Build real-time conversational agents with Gemini 3.1 Flash Live

#ai #gemini #voice #multimodal

Today, we’re launching Gemini 3.1 Flash Live via the Gemini Live API in Google AI Studio. Gemini 3.1 Flash Live helps enable developers to build real-time voice and vision agents that can not only process the world around them, but also respond at the speed of conversation.

This is a step change in latency, reliability and more natural-sounding dialogue, delivering the quality needed for the next generation of voice-first AI.

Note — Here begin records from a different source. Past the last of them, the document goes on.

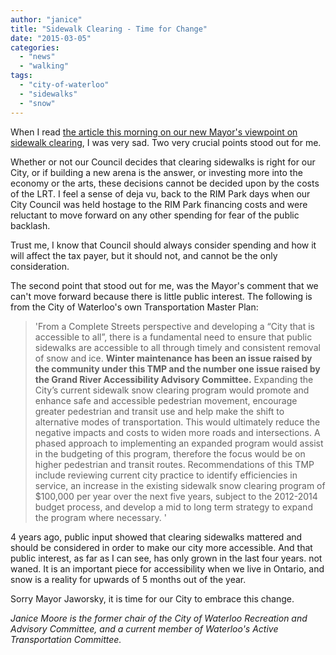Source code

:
 ```yaml
---
author: "janice"
title: "Sidewalk Clearing - Time for Change"
date: "2015-03-05"
categories: 
  - "news"
  - "walking"
tags: 
  - "city-of-waterloo"
  - "sidewalks"
  - "snow"
---
```


When I read [the article this morning on our new Mayor's viewpoint on sidewalk clearing](https://www.therecord.com/news-story/5459965-waterloo-mayor-jaworsky-says-sidewalk-plowing-doesn-t-make-a-lot-of-sense-), I was very sad. Two very crucial points stood out for me.

Whether or not our Council decides that clearing sidewalks is right for our City, or if building a new arena is the answer, or investing more into the economy or the arts, these decisions cannot be decided upon by the costs of the LRT. I feel a sense of deja vu, back to the RIM Park days when our City Council was held hostage to the RIM Park financing costs and were reluctant to move forward on any other spending for fear of the public backlash.

Trust me, I know that Council should always consider spending and how it will affect the tax payer, but it should not, and cannot be the only consideration.

The second point that stood out for me, was the Mayor's comment that we can't move forward because there is little public interest. The following is from the City of Waterloo's own Transportation Master Plan:

> 'From a Complete Streets perspective and developing a “City that is accessible to all”, there is a fundamental need to ensure that public sidewalks are accessible to all through timely and consistent removal of snow and ice. **Winter maintenance has been an issue raised by the community under this TMP and the number one issue raised by the Grand River Accessibility Advisory Committee.** Expanding the City’s current sidewalk snow clearing program would promote and enhance safe and accessible pedestrian movement, encourage greater pedestrian and transit use and help make the shift to alternative modes of transportation. This would ultimately reduce the negative impacts and costs to widen more roads and intersections. A phased approach to implementing an expanded program would assist in the budgeting of this program, therefore the focus would be on higher pedestrian and transit routes. Recommendations of this TMP include reviewing current city practice to identify efficiencies in service, an increase in the existing sidewalk snow clearing program of $100,000 per year over the next five years, subject to the 2012-2014 budget process, and develop a mid to long term strategy to expand the program where necessary. '

4 years ago, public input showed that clearing sidewalks mattered and should be considered in order to make our city more accessible. And that public interest, as far as I can see, has only grown in the last four years. not waned. It is an important piece for accessibility when we live in Ontario, and snow is a reality for upwards of 5 months out of the year.

Sorry Mayor Jaworsky, it is time for our City to embrace this change.

_Janice Moore is the former chair of the City of Waterloo Recreation and Advisory Committee, and a current member of Waterloo's Active Transportation Committee._
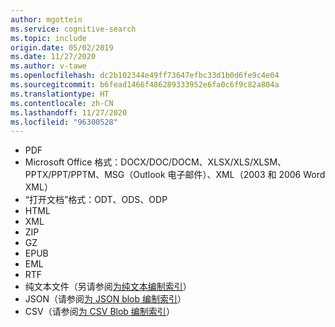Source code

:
 ```yaml
---
author: mgottein
ms.service: cognitive-search
ms.topic: include
origin.date: 05/02/2019
ms.date: 11/27/2020
ms.author: v-tawe
ms.openlocfilehash: dc2b102344e49ff73647efbc33d1b0d6fe9c4e04
ms.sourcegitcommit: b6fead1466f486289333952e6fa0c6f9c82a804a
ms.translationtype: HT
ms.contentlocale: zh-CN
ms.lasthandoff: 11/27/2020
ms.locfileid: "96300528"
---
```

* PDF
* Microsoft Office 格式：DOCX/DOC/DOCM、XLSX/XLS/XLSM、PPTX/PPT/PPTM、MSG（Outlook 电子邮件）、XML（2003 和 2006 Word XML）
* “打开文档”格式：ODT、ODS、ODP  
* HTML
* XML
* ZIP
* GZ
* EPUB
* EML
* RTF
* 纯文本文件（另请参阅[为纯文本编制索引](../articles/search/search-howto-index-plaintext-blobs.md)）
* JSON（请参阅[为 JSON blob 编制索引](../articles/search/search-howto-index-json-blobs.md)）
* CSV（请参阅[为 CSV Blob 编制索引](../articles/search/search-howto-index-csv-blobs.md)）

Experience enhanced latency, reliability and quality

For real-time interactions, every millisecond of latency strips away the natural flow of the conversation that users expect. The new model better understands tone, emphasis and intent, enabling agents with key improvements:

Higher task completion rates in noisy, real-world environments: We’ve significantly improved the model’s ability to trigger external tools and deliver information during live conversations. By better discerning relevant speech from environmental sounds like traffic or television, the model more effectively filters out background noise to remain reliable and responsive to instructions.
Better instruction-following: Adherence to complex system instructions has been boosted significantly. Your agent will stay within its operational guardrails, even when conversations take unexpected turns.
More natural and low-latency dialogue: The latest model improves on latency and is even more effective at recognizing acoustic nuances like pitch and pace compared to 2.5 Flash Native Audio, making real-time conversations feel a lot more fluid and natural.
Multi-lingual capabilities: The model supports more than 90 languages for real-time multi-modal conversations.

Build with an expanding ecosystem of integrations

The Live API is built for production environments, but real-world systems require handling of diverse inputs, from live video streams to on-demand phone calls.

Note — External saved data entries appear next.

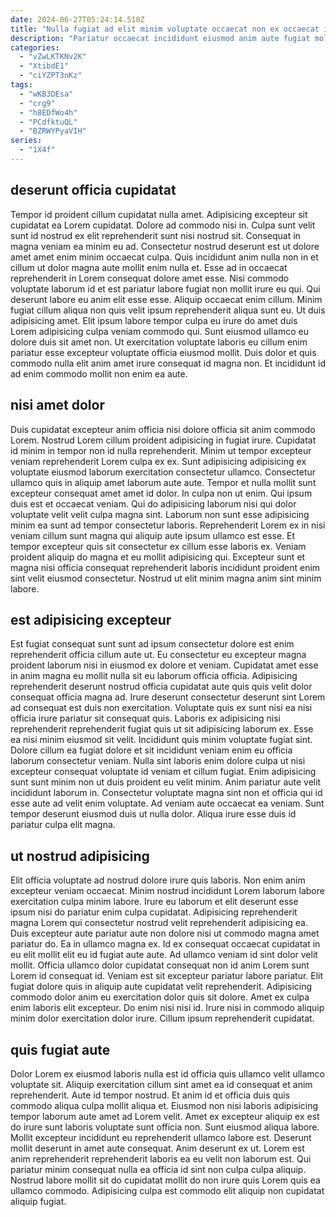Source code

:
 ```yaml
---
date: 2024-06-27T05:24:14.510Z
title: "Nulla fugiat ad elit minim voluptate occaecat non ex occaecat id ut incididunt ullamco fugiat."
description: "Pariatur occaecat incididunt eiusmod anim aute fugiat mollit exercitation. Officia laboris qui eu laboris cillum nulla aute mollit."
categories:
  - "vZwLKTKNv2K"
  - "XtibdE1"
  - "ciYZPT3nKz"
tags:
  - "wKB3DEsa"
  - "crg9"
  - "h8EDfWo4h"
  - "PCdfktuQL"
  - "BZRWYPyaVIH"
series:
  - "1X4f"
---
```



## deserunt officia cupidatat

Tempor id proident cillum cupidatat nulla amet. Adipisicing excepteur sit cupidatat ea Lorem cupidatat. Dolore ad commodo nisi in. Culpa sunt velit sunt id nostrud ex elit reprehenderit sunt nisi nostrud sit.
Consequat in magna veniam ea minim eu ad. Consectetur nostrud deserunt est ut dolore amet amet enim minim occaecat culpa. Quis incididunt anim nulla non in et cillum ut dolor magna aute mollit enim nulla et. Esse ad in occaecat reprehenderit in Lorem consequat dolore amet esse. Nisi commodo voluptate laborum id et est pariatur labore fugiat non mollit irure eu qui. Qui deserunt labore eu anim elit esse esse. Aliquip occaecat enim cillum. Minim fugiat cillum aliqua non quis velit ipsum reprehenderit aliqua sunt eu.
Ut duis adipisicing amet. Elit ipsum labore tempor culpa eu irure do amet duis Lorem adipisicing culpa veniam commodo qui. Sunt eiusmod ullamco eu dolore duis sit amet non. Ut exercitation voluptate laboris eu cillum enim pariatur esse excepteur voluptate officia eiusmod mollit. Duis dolor et quis commodo nulla elit anim amet irure consequat id magna non. Et incididunt id ad enim commodo mollit non enim ea aute.

## nisi amet dolor

Duis cupidatat excepteur anim officia nisi dolore officia sit anim commodo Lorem. Nostrud Lorem cillum proident adipisicing in fugiat irure. Cupidatat id minim in tempor non id nulla reprehenderit. Minim ut tempor excepteur veniam reprehenderit Lorem culpa ex ex. Sunt adipisicing adipisicing ex voluptate eiusmod laborum exercitation consectetur ullamco. Consectetur ullamco quis in aliquip amet laborum aute aute.
Tempor et nulla mollit sunt excepteur consequat amet amet id dolor. In culpa non ut enim. Qui ipsum duis est et occaecat veniam. Qui do adipisicing laborum nisi qui dolor voluptate velit velit culpa magna sint. Laborum non sunt esse adipisicing minim ea sunt ad tempor consectetur laboris. Reprehenderit Lorem ex in nisi veniam cillum sunt magna qui aliquip aute ipsum ullamco est esse.
Et tempor excepteur quis sit consectetur ex cillum esse laboris ex. Veniam proident aliquip do magna et eu mollit adipisicing qui. Excepteur sunt et magna nisi officia consequat reprehenderit laboris incididunt proident enim sint velit eiusmod consectetur. Nostrud ut elit minim magna anim sint minim labore.

## est adipisicing excepteur

Est fugiat consequat sunt sunt ad ipsum consectetur dolore est enim reprehenderit officia cillum aute ut. Eu consectetur eu excepteur magna proident laborum nisi in eiusmod ex dolore et veniam. Cupidatat amet esse in anim magna eu mollit nulla sit eu laborum officia officia. Adipisicing reprehenderit deserunt nostrud officia cupidatat aute quis quis velit dolor consequat officia magna ad.
Irure deserunt consectetur deserunt sint Lorem ad consequat est duis non exercitation. Voluptate quis ex sunt nisi ea nisi officia irure pariatur sit consequat quis. Laboris ex adipisicing nisi reprehenderit reprehenderit fugiat quis ut sit adipisicing laborum ex. Esse ea nisi minim eiusmod sit velit. Incididunt quis minim voluptate fugiat sint. Dolore cillum ea fugiat dolore et sit incididunt veniam enim eu officia laborum consectetur veniam. Nulla sint laboris enim dolore culpa ut nisi excepteur consequat voluptate id veniam et cillum fugiat.
Enim adipisicing sunt sunt minim non ut duis proident eu velit minim. Anim pariatur aute velit incididunt laborum in. Consectetur voluptate magna sint non et officia qui id esse aute ad velit enim voluptate. Ad veniam aute occaecat ea veniam. Sunt tempor deserunt eiusmod duis ut nulla dolor. Aliqua irure esse duis id pariatur culpa elit magna.

## ut nostrud adipisicing

Elit officia voluptate ad nostrud dolore irure quis laboris. Non enim anim excepteur veniam occaecat. Minim nostrud incididunt Lorem laborum labore exercitation culpa minim labore. Irure eu laborum et elit deserunt esse ipsum nisi do pariatur enim culpa cupidatat. Adipisicing reprehenderit magna Lorem qui consectetur nostrud velit reprehenderit adipisicing ea. Duis excepteur aute pariatur aute non dolore nisi ut commodo magna amet pariatur do. Ea in ullamco magna ex. Id ex consequat occaecat cupidatat in eu elit mollit elit eu id fugiat aute aute.
Ad ullamco veniam id sint dolor velit mollit. Officia ullamco dolor cupidatat consequat non id anim Lorem sunt Lorem id consequat id. Veniam est sit excepteur pariatur labore pariatur. Elit fugiat dolore quis in aliquip aute cupidatat velit reprehenderit.
Adipisicing commodo dolor anim eu exercitation dolor quis sit dolore. Amet ex culpa enim laboris elit excepteur. Do enim nisi nisi id. Irure nisi in commodo aliquip minim dolor exercitation dolor irure. Cillum ipsum reprehenderit cupidatat.

## quis fugiat aute

Dolor Lorem ex eiusmod laboris nulla est id officia quis ullamco velit ullamco voluptate sit. Aliquip exercitation cillum sint amet ea id consequat et anim reprehenderit. Aute id tempor nostrud. Et anim id et officia duis quis commodo aliqua culpa mollit aliqua et. Eiusmod non nisi laboris adipisicing tempor laborum aute amet ad Lorem velit.
Amet ex excepteur aliquip ex est do irure sunt laboris voluptate sunt officia non. Sunt eiusmod aliqua labore. Mollit excepteur incididunt eu reprehenderit ullamco labore est. Deserunt mollit deserunt in amet aute consequat.
Anim deserunt ex ut. Lorem est anim reprehenderit reprehenderit laboris ea eu velit non laborum est. Qui pariatur minim consequat nulla ea officia id sint non culpa culpa aliquip. Nostrud labore mollit sit do cupidatat mollit do non irure quis Lorem quis ea ullamco commodo. Adipisicing culpa est commodo elit aliquip non cupidatat aliquip fugiat.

For systems that require WebRTC scaling or global edge routing, we recommend exploring our partner integrations to streamline the development of real-time voice and video agents.

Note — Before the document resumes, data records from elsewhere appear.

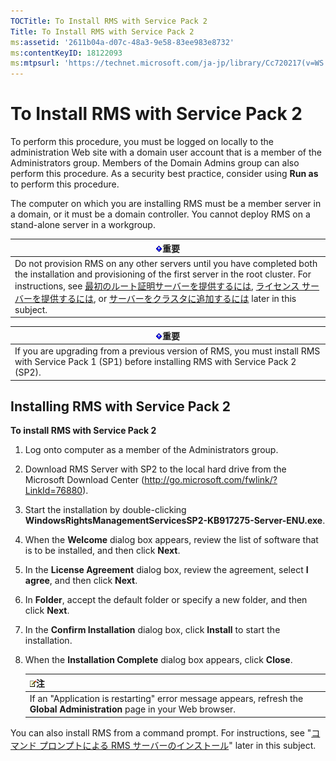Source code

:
 ```yaml
---
TOCTitle: To Install RMS with Service Pack 2
Title: To Install RMS with Service Pack 2
ms:assetid: '2611b04a-d07c-48a3-9e58-83ee983e8732'
ms:contentKeyID: 18122093
ms:mtpsurl: 'https://technet.microsoft.com/ja-jp/library/Cc720217(v=WS.10)'
---
```


To Install RMS with Service Pack 2
==================================

To perform this procedure, you must be logged on locally to the administration Web site with a domain user account that is a member of the Administrators group. Members of the Domain Admins group can also perform this procedure. As a security best practice, consider using **Run as** to perform this procedure.

The computer on which you are installing RMS must be a member server in a domain, or it must be a domain controller. You cannot deploy RMS on a stand-alone server in a workgroup.

| ![](images/Cc720217.Important(WS.10).gif)重要                                                                                                                                                                                                                                                                                                                                                                                                                                                       |
|----------------------------------------------------------------------------------------------------------------------------------------------------------------------------------------------------------------------------------------------------------------------------------------------------------------------------------------------------------------------------------------------------------------------------------------------------------------------------------------------------------------------------------|
| Do not provision RMS on any other servers until you have completed both the installation and provisioning of the first server in the root cluster. For instructions, see [最初のルート証明サーバーを提供するには](https://technet.microsoft.com/debc42f3-74ff-4c99-b7a4-4921fccdabc2), [ライセンス サーバーを提供するには](https://technet.microsoft.com/4d67b898-0ba9-4eef-ab7d-ee0ca55a688e), or [サーバーをクラスタに追加するには](https://technet.microsoft.com/db635238-5528-4bec-9cc6-8244e2b3d733) later in this subject. |

| ![](images/Cc720217.Important(WS.10).gif)重要                                                                           |
|------------------------------------------------------------------------------------------------------------------------------------------------------|
| If you are upgrading from a previous version of RMS, you must install RMS with Service Pack 1 (SP1) before installing RMS with Service Pack 2 (SP2). |

Installing RMS with Service Pack 2
----------------------------------

**To install RMS with Service Pack 2**
1.  Log onto computer as a member of the Administrators group.

2.  Download RMS Server with SP2 to the local hard drive from the Microsoft Download Center (http://go.microsoft.com/fwlink/?LinkId=76880).

3.  Start the installation by double-clicking **WindowsRightsManagementServicesSP2-KB917275-Server-ENU.exe**.

4.  When the **Welcome** dialog box appears, review the list of software that is to be installed, and then click **Next**.

5.  In the **License Agreement** dialog box, review the agreement, select **I agree**, and then click **Next**.

6.  In **Folder**, accept the default folder or specify a new folder, and then click **Next**.

7.  In the **Confirm Installation** dialog box, click **Install** to start the installation.

8.  When the **Installation Complete** dialog box appears, click **Close**.

    | ![](images/Cc720217.note(WS.10).gif)注                                                      |
    |--------------------------------------------------------------------------------------------------------------------------|
    | If an "Application is restarting" error message appears, refresh the **Global Administration** page in your Web browser. |

You can also install RMS from a command prompt. For instructions, see "[コマンド プロンプトによる RMS サーバーのインストール](https://technet.microsoft.com/b55b1e2a-dd14-4168-a37f-9cdedbec660b)" later in this subject.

LiveKit — Use the Gemini Live API with LiveKit Agents.
Pipecat by Daily — Create a real-time AI chatbot using Gemini Live and Pipecat.
Fishjam by Software Mansion — Create live video and audio streaming applications with Fishjam.
Vision Agents by Stream — Build real-time voice and video AI applications with Vision Agents.
Voximplant — Connect inbound and outbound calls to Live API with Voximplant.
Firebase AI SDK — Get started with the Gemini Live API using Firebase AI Logic.

Get started with the Live API

Gemini 3.1 Flash Live is available starting today via the Gemini API and in Google AI Studio. Developers can use the Gemini Live API to integrate the model into their application.

Explore our developer documentation to learn how you can build real-time agents:

Gemini Live API documentation: Explore features like multilingual support, tool use and function calling, session management (for managing long running conversations) and ephemeral tokens.
Gemini Live API examples: Get inspiration for the kind of voice experiences you can build today with the model.
Gemini Live API Skill: For coding agents to learn and build with the Live API.

Get started with the Google GenAI SDK:

import asyncio
from google import genai

client = genai.Client(api_key="YOUR_API_KEY")

model = "gemini-3.1-flash-live-preview"
config = {"response_modalities": ["AUDIO"]}

async def main():
    async with client.aio.live.connect(model=model, config=config) as session:
        print("Session started")
        # Send content...

if __name__ == "__main__":
    asyncio.run(main())

Top comments (3)

Jess Lee Google AI • Mar 26

I'm excited to play with this.

Thor 雷神 Schaeff Google AI • Mar 26

Please let us know how it goes and what we can improve! 🫶

klement Gunndu • Mar 27

The ephemeral token approach for session security is a smart call. Curious how the noise filtering holds up with multiple overlapping speakers — that's usually where real-time voice agents fall apart.